[RECORDS — start]
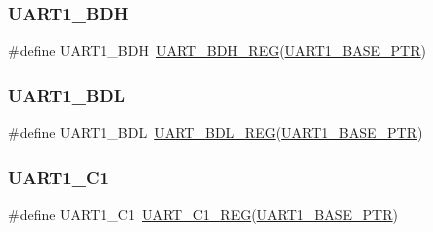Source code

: \subsubsection{\texorpdfstring{U\+A\+R\+T1\+\_\+\+B\+DH}{UART1\_BDH}}
{\footnotesize\ttfamily \#define U\+A\+R\+T1\+\_\+\+B\+DH~\hyperlink{group___u_a_r_t___register___accessor___macros_ga87a103f3d6a0d05f6b0c909cfeb7a4d9}{U\+A\+R\+T\+\_\+\+B\+D\+H\+\_\+\+R\+EG}(\hyperlink{group___u_a_r_t___peripheral_gafb5b1236c1cdf2d9a6464251b791030c}{U\+A\+R\+T1\+\_\+\+B\+A\+S\+E\+\_\+\+P\+TR})}

\mbox{\label{group___u_a_r_t___register___accessor___macros_gae8924d1fd89b33ae7d25b0727dab5c47}} 
\subsubsection{\texorpdfstring{U\+A\+R\+T1\+\_\+\+B\+DL}{UART1\_BDL}}
{\footnotesize\ttfamily \#define U\+A\+R\+T1\+\_\+\+B\+DL~\hyperlink{group___u_a_r_t___register___accessor___macros_ga76a25b51a88219d40b957fed02d5e196}{U\+A\+R\+T\+\_\+\+B\+D\+L\+\_\+\+R\+EG}(\hyperlink{group___u_a_r_t___peripheral_gafb5b1236c1cdf2d9a6464251b791030c}{U\+A\+R\+T1\+\_\+\+B\+A\+S\+E\+\_\+\+P\+TR})}

\mbox{\label{group___u_a_r_t___register___accessor___macros_gaabfc6382968ea7dd6bb14f7098f28fd9}} 
\subsubsection{\texorpdfstring{U\+A\+R\+T1\+\_\+\+C1}{UART1\_C1}}
{\footnotesize\ttfamily \#define U\+A\+R\+T1\+\_\+\+C1~\hyperlink{group___u_a_r_t___register___accessor___macros_ga10f9aabe3d0f670422c5342bebc3f3e2}{U\+A\+R\+T\+\_\+\+C1\+\_\+\+R\+EG}(\hyperlink{group___u_a_r_t___peripheral_gafb5b1236c1cdf2d9a6464251b791030c}{U\+A\+R\+T1\+\_\+\+B\+A\+S\+E\+\_\+\+P\+TR})}

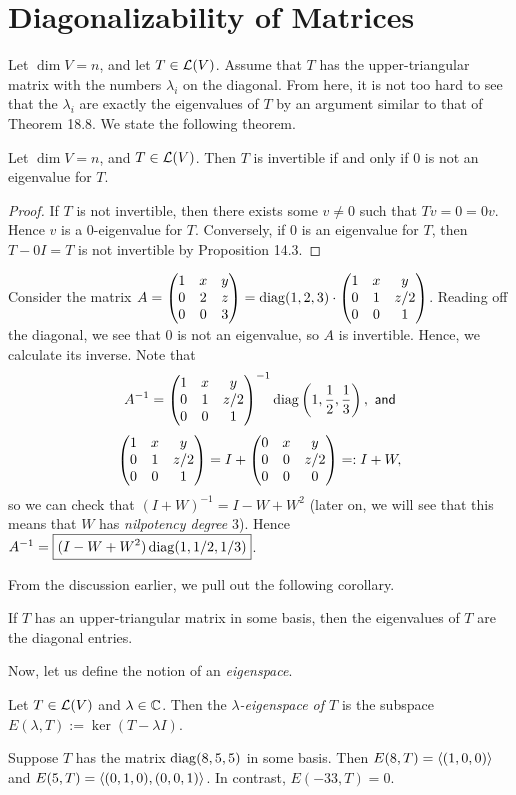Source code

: \documentclass{article}
\begin{document}
\section{Diagonalizability of Matrices}
Let $\dim V = n$, and let $T\in\mathcal L(V)$. Assume that $T$ has the upper-triangular matrix with the numbers $\lambda_i$ on the diagonal. From here, it is not too hard to see that the $\lambda_i$ are exactly the eigenvalues of $T$ by an argument similar to that of Theorem 18.8. We state the following theorem.
\begin{theorem}
Let $\dim V = n$, and $T\in\mathcal L(V)$. Then $T$ is invertible if and only if $0$ is not an eigenvalue for $T$.
\end{theorem}
\begin{proof}
If $T$ is not invertible, then there exists some $v\neq 0$ such that $Tv = 0 = 0v$. Hence $v$ is a $0$-eigenvalue for $T$. Conversely, if $0$ is an eigenvalue for $T$, then $T-0I = T$ is not invertible by Proposition 14.3.
\end{proof}
\begin{example}
Consider the matrix $A = \begin{pmatrix}1 & x & y \\ 0 & 2 & z \\ 0 & 0 & 3 \end{pmatrix} = \operatorname{diag}(1, 2, 3)\cdot \begin{pmatrix}1 & x & y \\ 0 & 1 & z/2 \\ 0 & 0 & 1 \end{pmatrix}$. Reading off the diagonal, we see that $0$ is not an eigenvalue, so $A$ is invertible. Hence, we calculate its inverse. Note that
$$A^{-1} = \begin{pmatrix}1 & x & y \\ 0 & 1 & z/2 \\ 0 & 0 & 1 \end{pmatrix}^{-1} \operatorname{diag}\left(1, \frac 12, \frac 13 \right), \textsf{ and}$$
$$\begin{pmatrix}1 & x & y \\ 0 & 1 & z/2 \\ 0 & 0 & 1 \end{pmatrix} = I + \begin{pmatrix}0 & x & y \\ 0 & 0 & z/2 \\ 0 & 0 & 0 \end{pmatrix} =: I+W,$$
so we can check that $(I+W)^{-1} = I - W + W^2$ (later on, we will see that this means that $W$ has \textit{nilpotency degree} $3$). Hence $A^{-1} = \boxed{(I - W + W^2)\operatorname{diag}(1, 1/2, 1/3)}$.
\end{example}

From the discussion earlier, we pull out the following corollary.
\begin{corollary}
If $T$ has an upper-triangular matrix in some basis, then the eigenvalues of $T$ are the diagonal entries.
\end{corollary}
Now, let us define the notion of an \textit{eigenspace}.
\begin{definition}
Let $T\in\mathcal L(V)$ and $\lambda\in\mathbb C$. Then the \textit{$\lambda$-eigenspace of $T$} is the subspace $E(\lambda, T) := \ker(T-\lambda I)$.
\end{definition}
\newpage
\begin{example}
Suppose $T$ has the matrix $\operatorname{diag}(8, 5,5)$ in some basis. Then $E(8, T) = \left\langle(1, 0,0)\right\rangle$ and $E(5, T) = \left\langle(0, 1, 0), (0,0,1)\right\rangle$. In contrast, $E(-33, T) = 0$.
\end{example}
\end{document}
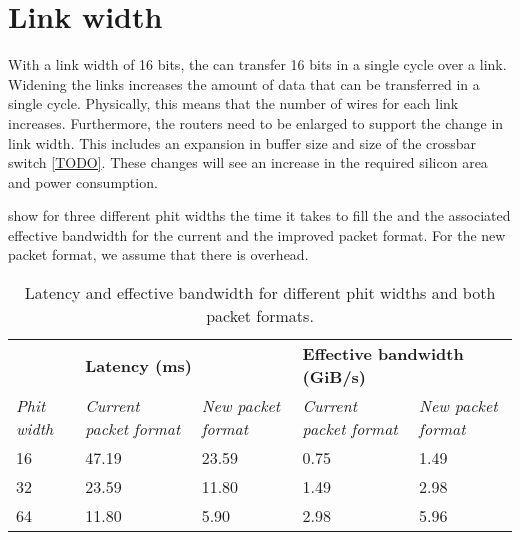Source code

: \section{Link width}
With a link width of 16 bits, the \confignoc{} can transfer 16 bits in a single cycle over a link.
Widening the links increases the amount of data that can be transferred in a single cycle.
Physically, this means that the number of wires for each link increases.
Furthermore, the routers need to be enlarged to support the change in link width.
This includes an expansion in buffer size and size of the crossbar switch \cref{TODO}.
These changes will see an increase in the required silicon area and power consumption.

 show for three different phit widths the time it takes to fill the \graicore{} and the associated effective bandwidth for the current and the improved packet format.
For the new packet format, we assume that there is overhead.

\begin{table}[hbtp]
\centering
\begin{adjustbox}{width=\linewidth}
\begin{tabular}{@{}lllll@{}}
\toprule
                    & \multicolumn{2}{l}{\textbf{Latency (ms)}} & \multicolumn{2}{l}{\textbf{Effective bandwidth (GiB/s)}} \\ \cmidrule(lr){2-3} \cmidrule(lr){4-5}
\textit{Phit width} & \textit{Current packet format}    & \textit{New packet format}   & \textit{Current packet format}    & \textit{New packet format}   \\ \midrule
16                  & 47.19                    & 23.59               & 0.75                     & 1.49                \\
32                  & 23.59                    & 11.80               & 1.49                     & 2.98                \\
64                  & 11.80                    & 5.90                & 2.98                     & 5.96                \\ \bottomrule
\end{tabular}
\end{adjustbox}
\caption{Latency and effective bandwidth for different phit widths and both packet formats.}
\label{tab:latency_bandwidth_phit_width_packet_format}
\end{table}

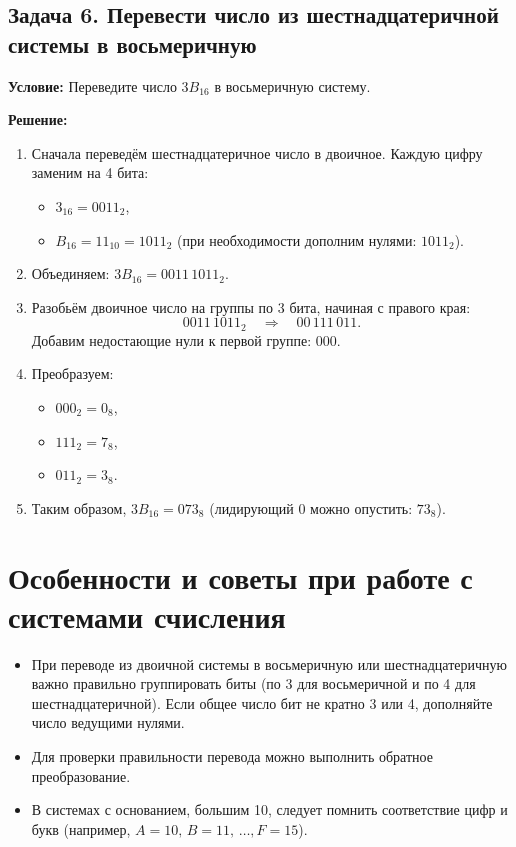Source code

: \documentclass[12pt,a4paper]{article}
\begin{document}
\subsection{Задача 6. Перевести число из шестнадцатеричной системы в восьмеричную}
\textbf{Условие:} Переведите число \(3B_{16}\) в восьмеричную систему.

\textbf{Решение:}
\begin{enumerate}
    \item Сначала переведём шестнадцатеричное число в двоичное. Каждую цифру заменим на 4 бита:
    \begin{itemize}
        \item \(3_{16} = 0011_2\),
        \item \(B_{16} = 11_{10} = 1011_2\) (при необходимости дополним нулями: \(1011_2\)).
    \end{itemize}
    \item Объединяем: \(3B_{16} = 0011\,1011_2\).
    \item Разобьём двоичное число на группы по 3 бита, начиная с правого края:
    \[
    0011\,1011_2 \quad \Rightarrow \quad 00\, 111\, 011.
    \]
    Добавим недостающие нули к первой группе: \(000\).
    \item Преобразуем:
    \begin{itemize}
        \item \(000_2 = 0_8\),
        \item \(111_2 = 7_8\),
        \item \(011_2 = 3_8\).
    \end{itemize}
    \item Таким образом, \(3B_{16} = 073_8\) (лидирующий 0 можно опустить: \(73_8\)).
\end{enumerate}

\section{Особенности и советы при работе с системами счисления}
\begin{itemize}
    \item При переводе из двоичной системы в восьмеричную или шестнадцатеричную важно правильно группировать биты (по 3 для восьмеричной и по 4 для шестнадцатеричной). Если общее число бит не кратно 3 или 4, дополняйте число ведущими нулями.
    \item Для проверки правильности перевода можно выполнить обратное преобразование.
    \item В системах с основанием, большим 10, следует помнить соответствие цифр и букв (например, \(A=10,\, B=11,\, \dots, F=15\)).
\end{itemize}
\end{document}
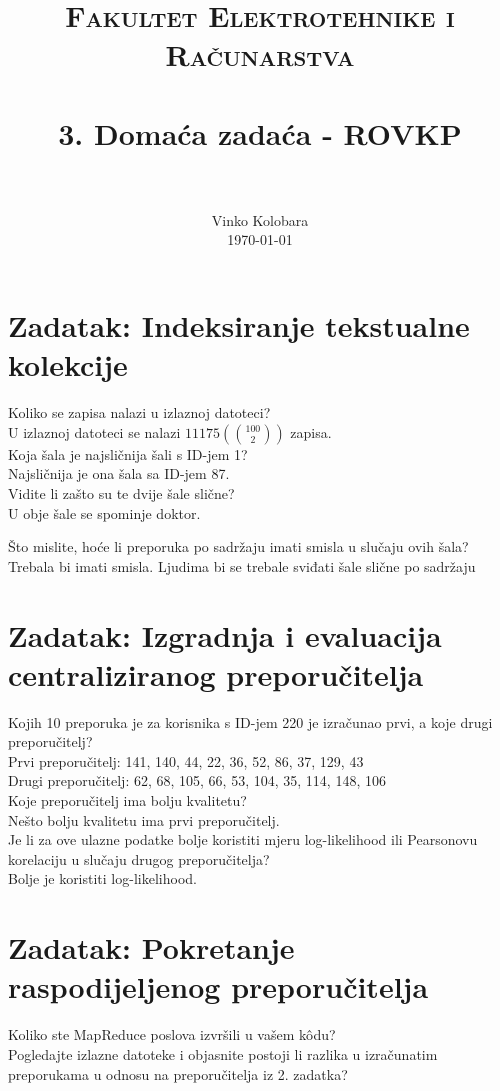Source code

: \documentclass[paper=a4, fontsize=11pt]{scrartcl}
\title{
		\usefont{OT1}{bch}{b}{n}
		\normalfont \normalsize \textsc{Fakultet Elektrotehnike i Računarstva} \\ [25pt]
		\horrule{0.5pt} \\[0.4cm]
		\huge 3. Domaća zadaća - ROVKP \\
		\horrule{2pt} \\[0.5cm]
}
\author{
		\normalfont 								\normalsize
        Vinko Kolobara\\[-3pt]		\normalsize
        \today
}
\date{}
\numberwithin{equation}{section}		%
\numberwithin{figure}{section}			%
\numberwithin{table}{section}				%
\begin{document}
\maketitle

\section{Zadatak: Indeksiranje tekstualne kolekcije}
Koliko se zapisa nalazi u izlaznoj datoteci?\\
U izlaznoj datoteci se nalazi $11175 (100 \choose 2)$ zapisa.\\

Koja šala je najsličnija šali s ID-jem 1?\\
Najsličnija je ona šala sa ID-jem 87.\\

Vidite li zašto su te dvije šale slične?\\
U obje šale se spominje doktor.

Što mislite, hoće li preporuka po sadržaju imati smisla u slučaju ovih šala?\\
Trebala bi imati smisla. Ljudima bi se trebale sviđati šale slične po sadržaju\\


\pagebreak

\section{Zadatak: Izgradnja i evaluacija centraliziranog preporučitelja}
Kojih 10 preporuka je za korisnika s ID-jem 220 je izračunao prvi, a koje drugi preporučitelj?\\
Prvi preporučitelj: 141, 140, 44, 22, 36, 52, 86, 37, 129, 43\\
Drugi preporučitelj: 62, 68, 105, 66, 53, 104, 35, 114, 148, 106\\

Koje preporučitelj ima bolju kvalitetu?\\
Nešto bolju kvalitetu ima prvi preporučitelj.\\

Je li za ove ulazne podatke bolje koristiti mjeru log-likelihood ili Pearsonovu korelaciju u slučaju drugog preporučitelja?\\
Bolje je koristiti log-likelihood.

\pagebreak

\section{Zadatak: Pokretanje raspodijeljenog preporučitelja}
Koliko ste MapReduce poslova izvršili u vašem kôdu? \\


Pogledajte izlazne datoteke i objasnite postoji li razlika u izračunatim preporukama u odnosu na
preporučitelja iz 2. zadatka?\\
\end{document}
[RECORDS — finish]
Copy out each line of the records where the string "шестнадцатеричной" appears.

\subsection{Задача 6. Перевести число из шестнадцатеричной системы в восьмеричную}
    \item При переводе из двоичной системы в восьмеричную или шестнадцатеричную важно правильно группировать биты (по 3 для восьмеричной и по 4 для шестнадцатеричной). Если общее число бит не кратно 3 или 4, дополняйте число ведущими нулями.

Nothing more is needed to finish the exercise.